═════ PROVIDED ENTRIES

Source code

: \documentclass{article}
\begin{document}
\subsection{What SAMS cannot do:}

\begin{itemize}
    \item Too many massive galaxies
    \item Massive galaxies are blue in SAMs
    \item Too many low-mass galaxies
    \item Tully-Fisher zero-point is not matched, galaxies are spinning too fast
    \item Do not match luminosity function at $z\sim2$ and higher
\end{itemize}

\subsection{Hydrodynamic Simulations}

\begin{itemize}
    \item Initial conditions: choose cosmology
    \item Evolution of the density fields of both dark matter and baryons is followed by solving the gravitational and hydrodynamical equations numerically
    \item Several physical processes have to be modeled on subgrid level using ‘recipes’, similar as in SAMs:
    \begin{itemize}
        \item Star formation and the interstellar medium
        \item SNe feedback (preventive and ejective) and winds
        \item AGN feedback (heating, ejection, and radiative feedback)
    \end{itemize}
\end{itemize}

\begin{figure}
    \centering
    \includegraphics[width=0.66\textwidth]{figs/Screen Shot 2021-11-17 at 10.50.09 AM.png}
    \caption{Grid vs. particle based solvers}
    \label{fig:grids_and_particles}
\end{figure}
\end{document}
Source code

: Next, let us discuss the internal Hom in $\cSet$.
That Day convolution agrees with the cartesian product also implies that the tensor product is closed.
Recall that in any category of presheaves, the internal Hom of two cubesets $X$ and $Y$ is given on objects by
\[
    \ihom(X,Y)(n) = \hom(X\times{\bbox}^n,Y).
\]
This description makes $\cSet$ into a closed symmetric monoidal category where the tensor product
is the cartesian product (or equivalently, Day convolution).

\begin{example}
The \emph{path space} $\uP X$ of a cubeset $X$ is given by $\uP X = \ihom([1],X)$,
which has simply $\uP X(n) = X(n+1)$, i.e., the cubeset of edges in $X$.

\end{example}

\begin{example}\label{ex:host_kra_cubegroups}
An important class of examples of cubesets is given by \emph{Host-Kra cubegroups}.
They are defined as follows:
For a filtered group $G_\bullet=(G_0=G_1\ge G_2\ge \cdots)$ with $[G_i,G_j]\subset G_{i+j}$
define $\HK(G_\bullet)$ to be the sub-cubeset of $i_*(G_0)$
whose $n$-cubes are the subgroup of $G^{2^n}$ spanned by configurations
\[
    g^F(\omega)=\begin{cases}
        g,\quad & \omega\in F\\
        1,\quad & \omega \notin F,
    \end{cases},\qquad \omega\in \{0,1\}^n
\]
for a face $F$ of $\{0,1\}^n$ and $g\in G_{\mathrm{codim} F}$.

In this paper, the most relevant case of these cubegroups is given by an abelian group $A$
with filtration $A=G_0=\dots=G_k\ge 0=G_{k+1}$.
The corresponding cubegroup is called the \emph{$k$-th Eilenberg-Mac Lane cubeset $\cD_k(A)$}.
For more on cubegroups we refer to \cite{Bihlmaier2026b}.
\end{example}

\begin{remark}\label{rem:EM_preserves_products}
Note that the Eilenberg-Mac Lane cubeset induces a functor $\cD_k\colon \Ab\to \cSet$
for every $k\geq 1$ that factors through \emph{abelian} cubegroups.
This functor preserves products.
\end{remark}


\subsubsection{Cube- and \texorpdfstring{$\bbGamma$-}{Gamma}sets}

══════════

• **WHAT YOU HAVE TO DO**
Could you copy exactly the lines from the first line of the records above through the line containing "That Day convolution", both included, and nothing else?

• **RESULT OF THE TASK**
Source code

: \documentclass{article}
\begin{document}
\subsection{What SAMS cannot do:}

\begin{itemize}
    \item Too many massive galaxies
    \item Massive galaxies are blue in SAMs
    \item Too many low-mass galaxies
    \item Tully-Fisher zero-point is not matched, galaxies are spinning too fast
    \item Do not match luminosity function at $z\sim2$ and higher
\end{itemize}

\subsection{Hydrodynamic Simulations}

\begin{itemize}
    \item Initial conditions: choose cosmology
    \item Evolution of the density fields of both dark matter and baryons is followed by solving the gravitational and hydrodynamical equations numerically
    \item Several physical processes have to be modeled on subgrid level using ‘recipes’, similar as in SAMs:
    \begin{itemize}
        \item Star formation and the interstellar medium
        \item SNe feedback (preventive and ejective) and winds
        \item AGN feedback (heating, ejection, and radiative feedback)
    \end{itemize}
\end{itemize}

\begin{figure}
    \centering
    \includegraphics[width=0.66\textwidth]{figs/Screen Shot 2021-11-17 at 10.50.09 AM.png}
    \caption{Grid vs. particle based solvers}
    \label{fig:grids_and_particles}
\end{figure}
\end{document}
Source code

: Next, let us discuss the internal Hom in $\cSet$.
That Day convolution agrees with the cartesian product also implies that the tensor product is closed.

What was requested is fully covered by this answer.